What’s next for Asian markets after the Fed’s hawkish tilt at Jackson Hole

(Bloomberg) – Asian assets come in on the back Monday following the Federal Reserve’s hawkish tilt at the Jackson Hole symposium, which has investors seeking safe havens.

Beyond the immediate weakness in the region’s currency and equity markets, analysts are also warning of longer-term risks to funds exiting Asia and further erosion of the rebound seen in risk assets since June.

Here are some comments on next steps for Asian markets:

Inverting inputs

Manish Bhargava, fund manager at Straits Investment Holdings in Singapore, said foreign flows to emerging markets could reverse as Powell disappointed some investors who expected a shift to a more dovish stance. Powell was “really warmongering. I think there is going to be a lot of red on Monday even in Asia,” Bhargava said. “Clearly the Fed’s number one goal is to fight inflation and they’re going to go for it. So you know the summer rally you’ve seen is going to run out of steam. It’s really showing signs of a downturn. ‘inversion.

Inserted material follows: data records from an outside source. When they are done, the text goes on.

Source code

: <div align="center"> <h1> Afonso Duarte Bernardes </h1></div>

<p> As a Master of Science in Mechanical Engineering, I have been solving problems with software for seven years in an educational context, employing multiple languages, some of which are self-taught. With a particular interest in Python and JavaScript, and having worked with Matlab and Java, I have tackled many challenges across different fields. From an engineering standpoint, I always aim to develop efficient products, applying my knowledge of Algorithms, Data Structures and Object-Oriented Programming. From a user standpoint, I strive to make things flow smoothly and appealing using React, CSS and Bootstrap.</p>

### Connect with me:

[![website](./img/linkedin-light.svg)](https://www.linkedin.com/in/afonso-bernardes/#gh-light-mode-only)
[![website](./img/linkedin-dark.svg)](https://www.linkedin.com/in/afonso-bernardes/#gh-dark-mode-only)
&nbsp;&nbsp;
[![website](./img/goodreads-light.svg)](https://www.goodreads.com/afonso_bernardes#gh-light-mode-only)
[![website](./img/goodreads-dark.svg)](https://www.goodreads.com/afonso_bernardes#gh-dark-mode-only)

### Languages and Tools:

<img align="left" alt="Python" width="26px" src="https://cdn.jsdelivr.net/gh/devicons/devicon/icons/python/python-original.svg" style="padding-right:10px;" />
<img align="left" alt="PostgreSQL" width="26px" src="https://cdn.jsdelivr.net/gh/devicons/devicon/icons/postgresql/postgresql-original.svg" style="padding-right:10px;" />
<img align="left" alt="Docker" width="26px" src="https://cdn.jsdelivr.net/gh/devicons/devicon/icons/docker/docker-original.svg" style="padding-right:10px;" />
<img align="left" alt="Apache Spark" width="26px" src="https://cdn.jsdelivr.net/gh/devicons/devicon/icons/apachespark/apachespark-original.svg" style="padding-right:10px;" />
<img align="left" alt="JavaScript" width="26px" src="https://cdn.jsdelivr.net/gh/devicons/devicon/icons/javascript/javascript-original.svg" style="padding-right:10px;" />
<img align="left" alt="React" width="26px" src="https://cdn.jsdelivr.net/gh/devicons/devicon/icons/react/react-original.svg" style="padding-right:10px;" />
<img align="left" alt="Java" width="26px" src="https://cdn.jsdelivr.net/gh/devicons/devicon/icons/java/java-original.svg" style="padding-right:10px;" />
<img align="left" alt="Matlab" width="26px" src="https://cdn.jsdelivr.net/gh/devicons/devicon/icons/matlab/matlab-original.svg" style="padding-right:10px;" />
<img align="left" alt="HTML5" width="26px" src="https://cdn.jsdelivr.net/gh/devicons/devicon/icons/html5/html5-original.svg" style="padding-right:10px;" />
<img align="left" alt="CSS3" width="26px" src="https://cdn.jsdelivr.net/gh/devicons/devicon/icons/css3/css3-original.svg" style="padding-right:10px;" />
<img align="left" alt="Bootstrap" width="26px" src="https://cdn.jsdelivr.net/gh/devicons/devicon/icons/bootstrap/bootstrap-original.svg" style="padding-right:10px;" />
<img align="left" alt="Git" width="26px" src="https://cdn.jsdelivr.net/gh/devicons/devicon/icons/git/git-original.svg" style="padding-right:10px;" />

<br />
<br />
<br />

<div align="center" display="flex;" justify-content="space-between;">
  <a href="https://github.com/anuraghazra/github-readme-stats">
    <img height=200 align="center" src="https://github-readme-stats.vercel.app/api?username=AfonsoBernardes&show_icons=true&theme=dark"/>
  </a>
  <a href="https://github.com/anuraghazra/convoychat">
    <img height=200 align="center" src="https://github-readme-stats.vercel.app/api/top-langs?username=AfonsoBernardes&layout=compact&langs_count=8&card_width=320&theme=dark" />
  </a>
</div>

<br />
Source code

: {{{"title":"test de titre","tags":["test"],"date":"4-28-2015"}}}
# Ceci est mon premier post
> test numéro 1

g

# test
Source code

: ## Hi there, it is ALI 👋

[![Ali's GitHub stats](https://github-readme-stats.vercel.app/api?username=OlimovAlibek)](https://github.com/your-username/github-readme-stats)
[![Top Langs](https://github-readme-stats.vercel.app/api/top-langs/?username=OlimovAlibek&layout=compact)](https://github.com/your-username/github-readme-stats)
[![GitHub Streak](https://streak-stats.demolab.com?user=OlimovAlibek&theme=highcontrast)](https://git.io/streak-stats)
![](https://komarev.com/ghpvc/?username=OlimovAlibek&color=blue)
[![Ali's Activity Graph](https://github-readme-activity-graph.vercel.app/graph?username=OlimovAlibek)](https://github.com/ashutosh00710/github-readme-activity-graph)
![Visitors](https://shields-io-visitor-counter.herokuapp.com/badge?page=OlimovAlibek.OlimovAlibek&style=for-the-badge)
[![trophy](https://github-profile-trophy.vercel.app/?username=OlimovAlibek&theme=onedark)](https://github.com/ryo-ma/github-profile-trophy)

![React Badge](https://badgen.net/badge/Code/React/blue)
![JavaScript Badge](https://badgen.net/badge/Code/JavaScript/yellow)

“The inflows were because people were expecting the pivot from the Fed to come sooner rather than later,” said Grace Tam, chief investment adviser at BNP Paribas Wealth Management in Hong Kong. “But for now, it will come later than sooner,” she said, adding that the dollar will remain strong and “we could see exits in emerging markets.”

Yen at 140

“USD/JPY is the most obvious way to play for an increasingly determined Fed, with 140 likely to break ahead of the September FOMC meeting,” said Sean Callow, senior currency strategist at Westpac Banking Corp. . “This is another adrenaline rush for the US dollar.

“The interest rate differential will always put pressure on the yen. So we actually see 140 yen,” BNP’s Tam said. “A weak yen is actually positive for Japanese equities, but obviously in terms of of local currency. For foreigners who buy Japanese stocks, they have to hedge the currency risk,” she added that the problem is that hedging costs are not cheap.

Instant hit

“Early trading in Asia could be very ugly given the scale of the US equity market correction,” said Gary Dugan, managing director of the Global CIO Office in Singapore. “Our quantitative model gives a short-term sell signal in equity markets with the risk of a complete unwinding of the market rally we experienced from mid-June.”

Pepperstone Group Ltd. sees Powell’s speech as intended to dispel any doubt about the Federal Reserve’s commitment to being tough in its fight against inflation. “We enter the new week with risky assets hitting Friday and expect Asian stocks to open 1% to 1.5% lower,” wrote chief researcher Chris Weston in a note. “Equities were where the volatility was most visible and we are spilling into the new week with a downside bias.”

EM Pain FX

“Depreciation pressure on Asian currencies is likely to persist,” said Divya Devesh, head of ASEAN and South Asian currency research at Standard Chartered Bank in Singapore. “Weakness in global risk assets will likely also have a negative impact on Asian currencies. Markets would be watching if the PBOC continues to build on CNY weakness via a strong fixation.

Malayan Banking expects emerging market Asia FX to tip “cautious” as markets open on Monday. “Still, the recent lows should be strong support levels and some resilience can still be displayed as long as Treasury yields continue to move away from the highs of the year,” said Yanxi Tan, an equity strategist. exchange based in Singapore.

According to Galvin Chia, EM FX strategist at Natwest Markets in Singapore, there is room for the dollar to remain supported in the near term. “There could be some softness for emerging markets FX if the Fed pushes more aggressive hikes, although price action from late last week suggests investors are looking beyond the broad USD for opportunities. in the local FX.”

China Resilience

Chinese stocks could see sentiment impacted by Fed policy, but Hong Kong-listed Chinese stocks “could be more resilient” amid talks of a potential resolution to issues over US certificates of deposit between US officials and Chinese, said BNP’s Tam. “The radiation risk is decreasing and I think that’s a catalyst to support the Hong Kong market.”